Lee and Yoo in a scene from A24's Past Lives.

Lee and Yoo in a scene from A24 Past lives.

Courtesy of A24

What do you remember about the audition process for Past livesAnd your first reactions to the script?

I think I was one of the last people to audition, not only for the character but also for the cast involved in the film. The character was traditionally Korean, which I am not, as I was born and raised overseas, so my representatives in Korea would not have thought of me directly. But from a western perspective, I’m a Korean actor, so my manager in the US thought of me when the script came. But the first time I read the script I had this visceral reaction. I sort of broke down and cried, because I was so proud that Celine had introduced the idea of ​​inyeon to Western audiences in such a lighthearted and intelligent way. After I checked in, I zoomed in with Celine and I expected we’d read the scene and talk about it a bit, but we ended up spending about three hours together.

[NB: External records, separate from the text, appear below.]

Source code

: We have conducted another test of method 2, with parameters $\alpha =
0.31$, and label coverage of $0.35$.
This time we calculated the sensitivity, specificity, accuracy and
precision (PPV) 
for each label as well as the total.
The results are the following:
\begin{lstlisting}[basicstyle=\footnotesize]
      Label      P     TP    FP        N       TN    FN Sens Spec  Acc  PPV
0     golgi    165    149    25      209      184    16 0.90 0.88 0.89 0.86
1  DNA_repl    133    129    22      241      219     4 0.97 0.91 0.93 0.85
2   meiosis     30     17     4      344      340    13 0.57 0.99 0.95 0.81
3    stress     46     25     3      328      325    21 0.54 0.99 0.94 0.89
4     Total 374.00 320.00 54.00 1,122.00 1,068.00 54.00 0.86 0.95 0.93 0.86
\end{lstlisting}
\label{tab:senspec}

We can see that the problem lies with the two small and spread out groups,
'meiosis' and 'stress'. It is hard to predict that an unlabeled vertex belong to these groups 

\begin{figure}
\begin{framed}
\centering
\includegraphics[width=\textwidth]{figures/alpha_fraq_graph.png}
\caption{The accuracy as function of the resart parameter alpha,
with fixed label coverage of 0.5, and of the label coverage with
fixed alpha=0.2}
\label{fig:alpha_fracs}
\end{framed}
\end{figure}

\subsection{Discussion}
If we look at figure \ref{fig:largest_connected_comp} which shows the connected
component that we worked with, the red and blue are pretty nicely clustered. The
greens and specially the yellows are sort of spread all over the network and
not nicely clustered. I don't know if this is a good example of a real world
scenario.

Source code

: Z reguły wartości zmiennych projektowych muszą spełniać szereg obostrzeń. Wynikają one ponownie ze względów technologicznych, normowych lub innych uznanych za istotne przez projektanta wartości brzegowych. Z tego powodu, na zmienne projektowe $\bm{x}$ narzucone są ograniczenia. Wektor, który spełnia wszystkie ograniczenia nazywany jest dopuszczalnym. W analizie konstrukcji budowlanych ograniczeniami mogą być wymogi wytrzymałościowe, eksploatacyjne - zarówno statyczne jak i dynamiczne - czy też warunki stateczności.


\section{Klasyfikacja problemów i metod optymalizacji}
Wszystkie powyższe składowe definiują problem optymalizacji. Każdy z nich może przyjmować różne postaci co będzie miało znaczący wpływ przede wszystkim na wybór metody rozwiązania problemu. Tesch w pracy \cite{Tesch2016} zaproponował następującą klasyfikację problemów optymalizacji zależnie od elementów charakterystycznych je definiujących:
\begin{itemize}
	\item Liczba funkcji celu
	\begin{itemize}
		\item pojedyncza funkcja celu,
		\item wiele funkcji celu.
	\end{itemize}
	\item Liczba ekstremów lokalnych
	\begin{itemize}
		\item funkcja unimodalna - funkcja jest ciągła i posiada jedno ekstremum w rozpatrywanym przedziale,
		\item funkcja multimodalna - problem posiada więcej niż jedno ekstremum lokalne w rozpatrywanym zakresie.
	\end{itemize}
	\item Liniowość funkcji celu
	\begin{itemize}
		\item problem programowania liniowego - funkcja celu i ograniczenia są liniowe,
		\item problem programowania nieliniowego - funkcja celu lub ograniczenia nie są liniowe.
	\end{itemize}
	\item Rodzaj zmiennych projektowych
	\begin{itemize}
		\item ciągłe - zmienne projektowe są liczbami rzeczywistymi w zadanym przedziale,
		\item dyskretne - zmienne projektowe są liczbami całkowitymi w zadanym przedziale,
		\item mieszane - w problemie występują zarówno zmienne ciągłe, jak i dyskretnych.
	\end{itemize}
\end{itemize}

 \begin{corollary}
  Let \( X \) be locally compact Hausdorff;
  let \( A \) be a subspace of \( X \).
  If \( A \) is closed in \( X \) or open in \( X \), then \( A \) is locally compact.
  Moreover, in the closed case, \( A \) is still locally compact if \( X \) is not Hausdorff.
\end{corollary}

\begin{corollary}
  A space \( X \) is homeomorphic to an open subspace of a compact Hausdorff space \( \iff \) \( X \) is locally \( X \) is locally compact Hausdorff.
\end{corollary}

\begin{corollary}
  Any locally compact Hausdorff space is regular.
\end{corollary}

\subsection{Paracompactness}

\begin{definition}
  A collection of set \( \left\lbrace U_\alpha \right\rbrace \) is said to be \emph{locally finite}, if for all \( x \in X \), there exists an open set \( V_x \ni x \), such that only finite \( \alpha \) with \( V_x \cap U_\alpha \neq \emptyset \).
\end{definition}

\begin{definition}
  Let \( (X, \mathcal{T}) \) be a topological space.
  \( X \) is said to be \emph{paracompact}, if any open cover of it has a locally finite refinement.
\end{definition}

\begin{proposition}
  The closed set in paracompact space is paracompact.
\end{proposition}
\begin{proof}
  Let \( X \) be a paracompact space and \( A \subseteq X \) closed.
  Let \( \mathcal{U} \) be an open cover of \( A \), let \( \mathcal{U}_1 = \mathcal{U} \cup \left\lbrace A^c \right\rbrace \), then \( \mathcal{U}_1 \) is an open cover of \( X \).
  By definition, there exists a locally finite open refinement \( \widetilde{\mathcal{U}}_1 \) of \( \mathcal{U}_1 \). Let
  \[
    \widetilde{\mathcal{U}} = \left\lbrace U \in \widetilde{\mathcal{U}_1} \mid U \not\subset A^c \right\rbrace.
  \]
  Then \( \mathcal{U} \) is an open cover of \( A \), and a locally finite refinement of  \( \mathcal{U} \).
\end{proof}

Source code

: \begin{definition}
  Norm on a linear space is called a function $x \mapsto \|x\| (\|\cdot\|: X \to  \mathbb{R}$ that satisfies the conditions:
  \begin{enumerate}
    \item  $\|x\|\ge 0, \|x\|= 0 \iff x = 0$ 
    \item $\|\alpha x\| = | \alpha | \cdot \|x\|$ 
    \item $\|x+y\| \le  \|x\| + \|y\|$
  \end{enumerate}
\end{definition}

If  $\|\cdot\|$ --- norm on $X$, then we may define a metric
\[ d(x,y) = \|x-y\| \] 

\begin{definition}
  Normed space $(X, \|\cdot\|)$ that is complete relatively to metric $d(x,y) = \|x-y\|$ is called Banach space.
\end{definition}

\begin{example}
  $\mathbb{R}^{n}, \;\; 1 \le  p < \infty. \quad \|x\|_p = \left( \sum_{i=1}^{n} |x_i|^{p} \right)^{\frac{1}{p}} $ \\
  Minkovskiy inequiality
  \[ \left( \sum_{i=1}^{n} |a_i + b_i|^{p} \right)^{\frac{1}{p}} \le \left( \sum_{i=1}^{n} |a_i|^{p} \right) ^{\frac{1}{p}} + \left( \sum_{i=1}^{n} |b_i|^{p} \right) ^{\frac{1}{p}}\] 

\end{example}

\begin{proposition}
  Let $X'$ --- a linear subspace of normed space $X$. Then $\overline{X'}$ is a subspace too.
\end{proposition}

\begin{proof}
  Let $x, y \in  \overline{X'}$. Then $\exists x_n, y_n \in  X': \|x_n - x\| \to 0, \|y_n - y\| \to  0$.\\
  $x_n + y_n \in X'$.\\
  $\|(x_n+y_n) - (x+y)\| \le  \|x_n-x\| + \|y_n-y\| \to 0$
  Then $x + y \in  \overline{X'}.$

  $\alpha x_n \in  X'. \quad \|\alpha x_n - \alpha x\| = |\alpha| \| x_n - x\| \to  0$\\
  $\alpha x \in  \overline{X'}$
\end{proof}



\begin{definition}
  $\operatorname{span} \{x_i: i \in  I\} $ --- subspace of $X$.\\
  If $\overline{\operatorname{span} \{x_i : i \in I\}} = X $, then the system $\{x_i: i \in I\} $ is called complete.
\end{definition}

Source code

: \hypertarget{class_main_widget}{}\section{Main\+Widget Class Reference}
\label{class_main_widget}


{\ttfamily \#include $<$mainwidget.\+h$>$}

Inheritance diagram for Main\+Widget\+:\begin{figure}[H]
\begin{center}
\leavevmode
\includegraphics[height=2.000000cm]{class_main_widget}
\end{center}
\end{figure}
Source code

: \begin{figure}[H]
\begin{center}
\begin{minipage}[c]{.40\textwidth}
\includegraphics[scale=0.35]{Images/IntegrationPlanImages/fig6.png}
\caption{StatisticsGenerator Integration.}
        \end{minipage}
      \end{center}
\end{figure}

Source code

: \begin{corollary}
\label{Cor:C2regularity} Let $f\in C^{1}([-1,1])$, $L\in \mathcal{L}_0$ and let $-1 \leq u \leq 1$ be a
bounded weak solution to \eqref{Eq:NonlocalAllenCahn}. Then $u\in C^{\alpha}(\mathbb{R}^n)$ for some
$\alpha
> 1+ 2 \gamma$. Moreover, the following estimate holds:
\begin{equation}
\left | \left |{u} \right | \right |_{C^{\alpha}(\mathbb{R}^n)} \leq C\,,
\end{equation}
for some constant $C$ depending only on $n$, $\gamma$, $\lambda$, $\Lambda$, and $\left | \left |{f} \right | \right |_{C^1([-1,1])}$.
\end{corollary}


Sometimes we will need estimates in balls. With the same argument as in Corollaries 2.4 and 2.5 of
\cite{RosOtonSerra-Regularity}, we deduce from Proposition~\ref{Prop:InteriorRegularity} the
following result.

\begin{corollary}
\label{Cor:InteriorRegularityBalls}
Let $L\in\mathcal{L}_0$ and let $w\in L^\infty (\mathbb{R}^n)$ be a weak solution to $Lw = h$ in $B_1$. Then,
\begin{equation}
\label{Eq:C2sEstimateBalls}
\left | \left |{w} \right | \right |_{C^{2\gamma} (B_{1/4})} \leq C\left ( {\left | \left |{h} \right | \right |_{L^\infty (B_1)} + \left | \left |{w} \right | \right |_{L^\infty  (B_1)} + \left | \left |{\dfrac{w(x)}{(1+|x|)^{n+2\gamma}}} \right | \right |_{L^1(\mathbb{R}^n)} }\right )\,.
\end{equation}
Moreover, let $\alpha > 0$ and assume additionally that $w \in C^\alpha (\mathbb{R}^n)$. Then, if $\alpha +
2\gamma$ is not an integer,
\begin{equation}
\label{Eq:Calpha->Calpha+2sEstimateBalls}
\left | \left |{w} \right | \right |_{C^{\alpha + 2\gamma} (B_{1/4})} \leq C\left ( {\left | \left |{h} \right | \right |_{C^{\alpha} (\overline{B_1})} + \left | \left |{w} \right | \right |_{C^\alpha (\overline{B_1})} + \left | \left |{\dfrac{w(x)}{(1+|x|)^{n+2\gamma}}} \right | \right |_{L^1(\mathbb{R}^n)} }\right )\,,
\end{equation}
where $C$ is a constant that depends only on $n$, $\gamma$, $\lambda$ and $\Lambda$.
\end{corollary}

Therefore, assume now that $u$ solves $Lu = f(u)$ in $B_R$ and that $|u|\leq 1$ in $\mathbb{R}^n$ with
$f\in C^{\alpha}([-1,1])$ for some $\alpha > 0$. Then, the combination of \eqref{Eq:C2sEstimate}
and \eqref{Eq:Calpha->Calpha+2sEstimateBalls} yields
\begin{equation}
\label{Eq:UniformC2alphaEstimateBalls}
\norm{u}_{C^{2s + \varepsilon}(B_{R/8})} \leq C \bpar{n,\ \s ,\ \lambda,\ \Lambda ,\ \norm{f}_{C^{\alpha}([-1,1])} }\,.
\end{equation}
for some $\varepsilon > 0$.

Did you immediately feel that the role was yours?

After each audition you can tell, like with us right now, if there’s a certain type of relationship or chemistry going on. And I could tell that I did a good job and I was confident about it. But I also knew she had to pull together the right chemistry for the whole ensemble.

How did you create chemistry with Greta Lee to play old friends who unknowingly yearned for each other?

During rehearsals, Celine never wanted Greta and I to touch. I’d come in for a hug or to shake her hand, and she’d say, “No, save that for the screen.” So when you see us meeting in NYC for the first time in 24 years, it’s actually the first time we’ve touched, so we’ve been longing for each other. I had this really gut feeling (during filming): My palms were sweating and my heart was pounding out of my chest. I’m really grateful that the audience gets to experience that too.

Do any moments of the shoot stand out to you?

When we shot one of the final scenes, there was a moment where we were all sitting outside in our chairs on 8th Street (in New York). We were just reminiscing about our days of struggling to be actors 15, 20 years ago. I was living on the corner of Avenue C and 7th Street, working two jobs on my way to school and dreaming of this day. Celine kept encouraging us to go back to our trailers and rest, but I didn’t want to miss that moment. We were the protagonists of an A24 film! People passing by asked us what we were filming, and I like to joke: “It is Painful 2.’ ”

The film was one of, if not the only, Sundance’s most beloved films – did you have any expectations for that premiere, or did that experience change your impression of what the film might be capable of?

I knew we had something good on our hands. But the festival was just a whirlwind, it was overwhelming. The movie was so well received and everyone wanted to see us, there was no time to breathe. I’ve been to Sundance once, in 2015, for a movie called Search for Seoul, which was well received but did not generate much interest. It is important that a studio like A24 is behind us. I can’t believe I’m an actor living in South Korea, but he gets to these American productions and goes to things like Sundance.

Since it was such a whirlwind, you probably don’t remember it, but you and the cast came to the THR studio and had wonderful things to say about the movie and the importance of inyeon even then…

It’s actually kind of burned into my brain. You were the first of all the people who interviewed us, and I was so late. I was so nervous and the words were jumbled in my head. Being trilingual, having all these languages ​​in my head, I tried to focus and not sound like a stuttering idiot. I really wanted to fit in. But I’m happy to hear that. I must have left some kind of impression.

Interview edited for length and clarity.